ソース:『bounce』誌 264号(2005/4/25)

文/bounce編集部



 ここ最近、特に2000年以降のポップ・フィールドにおける女性ソロ・シンガーの活躍ぶりを振り返ってみると、やはりアヴリル・ラヴィーンとノラ・ジョーンズの存在を外すことはできない。90年代のトレンドだった、簡素なサウンド・プロダクションや一人称的なストーリーで展開される詞世界などのメソッドは、現在もなお進化し続けているが、それ以外のアプローチで大ブレイクしシーンの流れを大きく変えているからだ。前者はパンク・ファッションとロックをカジュアルなかたちでパッケージングし、かたや後者はリラクゼーション・アイテムとしてジャズをスマートなかたちでパッケージ。新たな女性ソロ・シンガーの方向性をミュージック・シーンを越えて世間一般にまでアピールした。しかしここで重要なのは、両者のようにしっかりとしたキャラクターと高い完成度を備えた作品をリリースすれば、どんなアプローチを取ろうが現在のシーンはしっかりと受け止めてくれるということ。要はトレンドの意味合いがますます薄くなり個々の音楽そのものが問われる時代になったのである。ここでは、そんな〈いま〉にニュー・アルバムをリリースするソロ・ビューティーたちを紹介していこう。キャリア、サウンド・スタイル、キャラクター、いずれもがヴァラエティーに富み、作品も完成度の高いものばかりだ。
アヴリル・ラヴィーンの2004年作『Under My Skin』(Arista)
ノラ・ジョーンズの2002年作『Come Away With Me』(Blue Note)


文/五十嵐正

AIMEE MANN

サウンド・スタイル、キャラクター、いずれも個性的な春の新作をご案内


豊かなキャリアとクリエイティヴィティーで作品に生命を吹き込むクール・ビューティー
エイミー・マンの約3年ぶりとなる新作『The Forgotten Arm』のカヴァーには殴り合うボクサーのイラストが使われている。これはヴェトナム戦争帰りで麻薬中毒のボクサーとその恋人の物語というコンセプト・アルバムの内容に即したもので、ボクシングは彼らの苦闘のメタファーでもあるわけだが、女性歌手のアルバムにはあまり見かけない種類のカヴァーといえる。思えば、2000年に自分のレーベル、スーパーエゴを設立してから、本人のルックスの良さにも関わらず、表ジャケにエイミー自身は登場しなくなった。
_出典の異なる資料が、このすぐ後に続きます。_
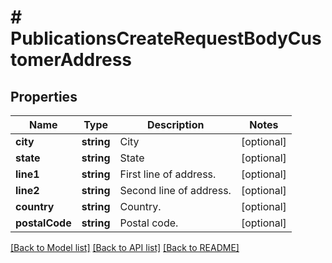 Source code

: # # PublicationsCreateRequestBodyCustomerAddress

## Properties

Name | Type | Description | Notes
------------ | ------------- | ------------- | -------------
**city** | **string** | City | [optional]
**state** | **string** | State | [optional]
**line1** | **string** | First line of address. | [optional]
**line2** | **string** | Second line of address. | [optional]
**country** | **string** | Country. | [optional]
**postalCode** | **string** | Postal code. | [optional]

[[Back to Model list]](../../README.md#models) [[Back to API list]](../../README.md#endpoints) [[Back to README]](../../README.md)
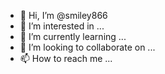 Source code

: - 👋 Hi, I’m @smiley866
- 👀 I’m interested in ...
- 🌱 I’m currently learning ...
- 💞️ I’m looking to collaborate on ...
- 📫 How to reach me ...

<!---
smiley866/smiley866 is a ✨ special ✨ repository because its `README.md` (this file) appears on your GitHub profile.
You can click the Preview link to take a look at your changes.
--->
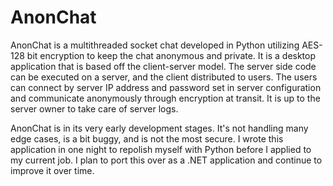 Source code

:# AnonChat
AnonChat is a multithreaded socket chat developed in Python utilizing AES-128 bit encryption to keep the chat anonymous and private. It is a desktop application that is based off the client-server model. The server side code can be executed on a server, and the client distributed to users. The users can connect by server IP address and password set in server configuration and communicate anonymously through encryption at transit. It is up to the server owner to take care of server logs.

AnonChat is in its very early development stages. It's not handling many edge cases, is a bit buggy, and is not the most secure. I wrote this application in one night to repolish myself with Python before I applied to my current job. I plan to port this over as a .NET application and continue to improve it over time. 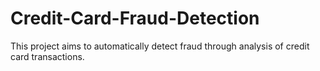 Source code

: # Credit-Card-Fraud-Detection
This project aims to automatically detect fraud through analysis of credit card transactions.
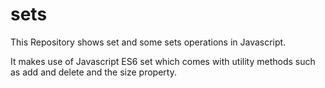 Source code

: # sets

This Repository shows set and some sets operations in Javascript.


It makes use of Javascript ES6 set which comes with utility methods such as add and delete and the size property.

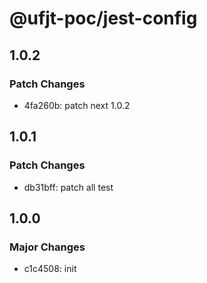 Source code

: # @ufjt-poc/jest-config

## 1.0.2

### Patch Changes

- 4fa260b: patch next 1.0.2

## 1.0.1

### Patch Changes

- db31bff: patch all test

## 1.0.0

### Major Changes

- c1c4508: init
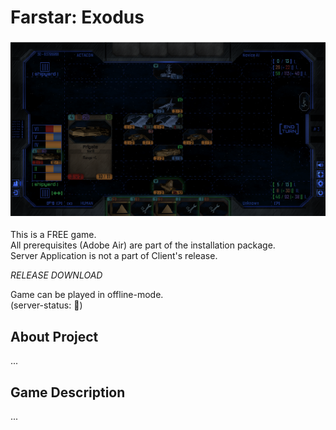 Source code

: # Farstar: Exodus  
  
  ![preview1](images/fs1.png)  
  
This is a FREE game.  
All prerequisites (Adobe Air) are part of the installation package.  
Server Application is not a part of Client's release.  
  
_RELEASE DOWNLOAD_  
  
Game can be played in offline-mode.  
(server-status: :red_circle:)  
  
## About Project  
  
...  
  
## Game Description  
  
...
  「アートワークとの共同作業によって、物語を語るのを継続させたり、雰囲気を提供したりしたい。それを歌っている人間の写真よりもずっと興味深いわ。だって、私には曲がパフォーマンスよりも重要だし、曲の語る物語が私の見かけよりも、それこそ歌唱よりも重要なの。曲がもっとも重要なのよ」と彼女は言う。
ソロとしては5作目となるエイミー・マンのニュー・アルバム『The Forgotten Arm』(V2)

多くの女性アーティストがそのヴィジュアルで過度なまでのセクシーさを競って売りものにしている昨今だから、あくまで「曲がもっとも重要」というエイミーのソングライティングを第一にする姿勢は際立つ。彼女は、ポップ音楽の歌手にありがちな自己顕示は、曲の語る物語にかえって邪魔になることを知っているのだ。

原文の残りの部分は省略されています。